ビデオ 試写室◆ ビデオ評 45 『WHO IS JESUS ?』
古川第一郎
日本キリスト改革派 南越谷コイノニア教会牧師
イエス・キリストの偉大な生涯が27分に凝縮
イエス・キリストの生涯を描いた映画は数多くありますが、時間が長すぎてなかなか見られないことと、断片的で全体の流れをつかめないという欠点があります。この作品は、たった27分で、誕生・洗礼・山上の説教・病人の癒し・ペテロの信仰告白・十字架と復活の予告・エルサレム入城・宮清め・偽善者の糾弾・エルサレムへの嘆き・最後の晩餐・ユダの裏切り・十字架・復活という生涯の全体を凝縮しています。けれどもひとつひとつの場面が希薄ではなく、イエス様の感情が激しく表現されています。その表情のいくつかを、紹介してみましょう。
- いつもニコニコ笑っています。
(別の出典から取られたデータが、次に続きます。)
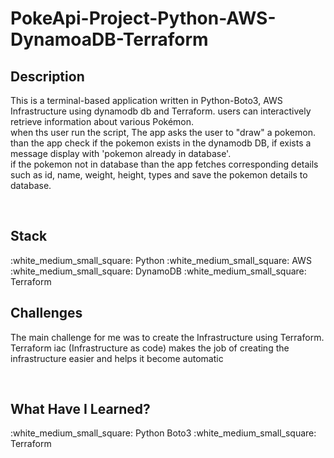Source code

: # PokeApi-Project-Python-AWS-DynamoaDB-Terraform

<h2>Description</h2>

<p>
This is a terminal-based application written in Python-Boto3, AWS Infrastructure using dynamodb db and Terraform. users can interactively retrieve information about various Pokémon.
</br>
when ths user run the script, The app asks the user to "draw" a pokemon. 
</br>
than the app check if the pokemon exists in the dynamodb DB, if exists a message display with 'pokemon already in database'. 
</br>
if the pokemon not in database than the app fetches corresponding details such as id, name, weight, height, types and save the pokemon details to database. 
</p>

</br>

 <h2> Stack</h2>
:white_medium_small_square: Python
:white_medium_small_square: AWS
:white_medium_small_square: DynamoDB
:white_medium_small_square: Terraform

</br>

<h2>Challenges</h2>
<p>
The main challenge for me was to create the Infrastructure using Terraform.
</br>
Terraform iac (Infrastructure as code) makes the job of creating the infrastructure easier and helps it become automatic
</p>

</br>

<h2> What Have I Learned? </h2>
:white_medium_small_square: Python Boto3
:white_medium_small_square: Terraform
笑顔の人というのは、心が和み、安心します。でも、聖画などでは、笑顔のイエス様を見ることはまずありません。本当はよく笑う、ユーモアに富んだ方だったと、最近の学者は言っています。
- 「病人」を見つめるときの、「病人」の悲しみをすべて共有するような悲しい表情。そして、癒されたときに、一緒に転げまわって喜ぶイエス様。その大きな笑い声も印象的です。
- 神殿で商売をする者たちを追い出した後に見せる激しい怒り。これはご自分の死を覚悟した必死の抗議でした。
- 何よりも印象に残るのは、最後の晩餐のときです。「わたしを裏切る者がここにいる」と言って、みんなが戸惑っているとき、「人の子を裏切るような者は、……生まれない方が良かったのです」と言うと、ユダが「まさか私ではないでしょう」と言います。そのときイエス様は、たまらずユダを抱きしめて、「いや、それはあなただ」と泣きながら答えます。ユダへの愛があふれています。しかしその手を振り払って、ユダは出て行きます。
- 復活のイエス様は、それまでにもまさる最高の笑顔です。そして、見ているあなたの方を見て、指で「来なさい」と招いています。
最後に、イエスを演じたブルース・マルチアーノが登場します。十字架のシーンを撮るのに12時間もかかり、そのうち9時間も十字架についていたそうです。ローマ兵役の俳優が、「神の子ならそこから降りてみろ」と言ったとき、「イエス様は、ここから降りることもできたんだなあ」と思ったそうです。「なぜ降りなかったんだろう?」その答えは、子どもの頃から聞いていたけれど、はじめてそれがどんなにすごいことだったかわかったといいます。「あなたを愛しているから、降りなかったのです。最後まで苦しんで、死ぬことを選ばれたのです」という主演者によるメッセージで終わっています。そして、イエス様を心に受け入れる祈りも、彼が導いています。このビデオ1本で伝道もできます。
ある牧師が言いました。「クリスチャンは、喜びと楽しみだけで生きるわけではない。喜怒哀楽、全部が必要なんだ。」この作品は、イエス様の喜怒哀楽を、本当によく表現しています。